WHAT NEEDS TO BE DONE: Exact wording is required for every entry; transcribe all of them and leave the images out.

Saved data entries:
******************************

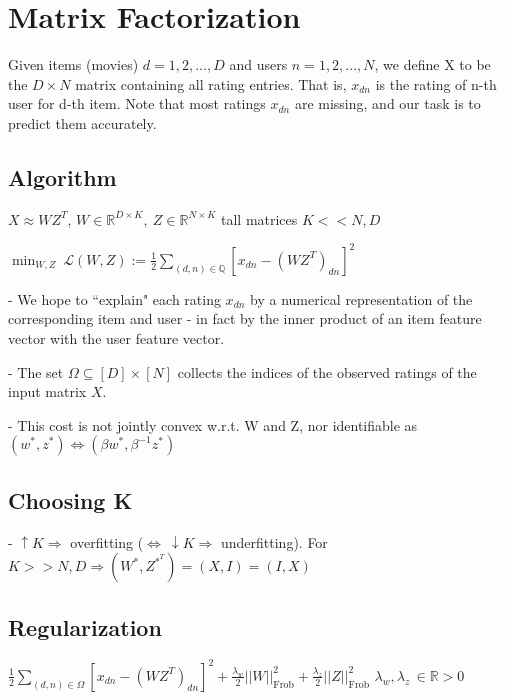 \section{Matrix Factorization}

Given items (movies) $d=1, 2, . . . , D$ and users $n= 1, 2, . . . , N$, we define X to be the $D \times N$ matrix containing all rating entries. That is, $x_{dn}$ is the rating of n-th user for d-th item.
Note that most ratings $x_{dn}$ are missing, and our task is to predict them accurately.

\subsection*{Algorithm}

$X \approx WZ^T$, $W \in \mathbb{R}^{D \times K}, \ Z \in \mathbb{R}^{N \times K}$ tall matrices $K << N, D$

$\operatorname*{min}_{W,Z}~{\mathcal{L}}(W,Z):=\frac{1}{2}\sum_{(d,n)\in\mathbb{Q}} [x_{dn}-(WZ^T)_{dn}]^2$

- We hope to ``explain" each rating $x_{dn}$ by a numerical representation of the corresponding item and user - in fact by the inner product of an item feature vector with the user feature vector.



- The set $\Omega\subseteq\left[D\right]\times\left[N\right]$ collects the indices of the observed ratings of the input matrix $X$.

- This cost is not jointly convex w.r.t. W and Z, nor identifiable as $(w^*, z^*) \Leftrightarrow (\beta w^*, \beta^{-1} z^*)$

\subsection*{Choosing K}

- $\uparrow K \Rightarrow$ overfitting ($\Leftrightarrow \ \downarrow K \Rightarrow$ underfitting). 
For $K >> N,D \Rightarrow (W^*, Z^{*^T}) = (X, I) = (I, X)$

\subsection*{Regularization}

$\frac{1}{2}\sum_{(d,n)\in\Omega}[x_{d n}-(W Z^{T})_{d n}]^{2}+\frac{\lambda_{w}}{2}||{W}||_{\mathrm{Frob}}^{2}+\frac{\lambda_{z}}{2}||{Z}||_{\mathrm{Frob}}^{2}$
$\lambda_{w},\lambda_{z}\, \in \mathbb{R} > 0$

******************************

OUTPUT BELOW:
 \section{Matrix Factorization}

Given items (movies) $d=1, 2, . . . , D$ and users $n= 1, 2, . . . , N$, we define X to be the $D \times N$ matrix containing all rating entries. That is, $x_{dn}$ is the rating of n-th user for d-th item.
Note that most ratings $x_{dn}$ are missing, and our task is to predict them accurately.

\subsection*{Algorithm}

$X \approx WZ^T$, $W \in \mathbb{R}^{D \times K}, \ Z \in \mathbb{R}^{N \times K}$ tall matrices $K << N, D$

$\operatorname*{min}_{W,Z}~{\mathcal{L}}(W,Z):=\frac{1}{2}\sum_{(d,n)\in\mathbb{Q}} [x_{dn}-(WZ^T)_{dn}]^2$

- We hope to ``explain" each rating $x_{dn}$ by a numerical representation of the corresponding item and user - in fact by the inner product of an item feature vector with the user feature vector.



- The set $\Omega\subseteq\left[D\right]\times\left[N\right]$ collects the indices of the observed ratings of the input matrix $X$.

- This cost is not jointly convex w.r.t. W and Z, nor identifiable as $(w^*, z^*) \Leftrightarrow (\beta w^*, \beta^{-1} z^*)$

\subsection*{Choosing K}

- $\uparrow K \Rightarrow$ overfitting ($\Leftrightarrow \ \downarrow K \Rightarrow$ underfitting). 
For $K >> N,D \Rightarrow (W^*, Z^{*^T}) = (X, I) = (I, X)$

\subsection*{Regularization}

$\frac{1}{2}\sum_{(d,n)\in\Omega}[x_{d n}-(W Z^{T})_{d n}]^{2}+\frac{\lambda_{w}}{2}||{W}||_{\mathrm{Frob}}^{2}+\frac{\lambda_{z}}{2}||{Z}||_{\mathrm{Frob}}^{2}$
$\lambda_{w},\lambda_{z}\, \in \mathbb{R} > 0$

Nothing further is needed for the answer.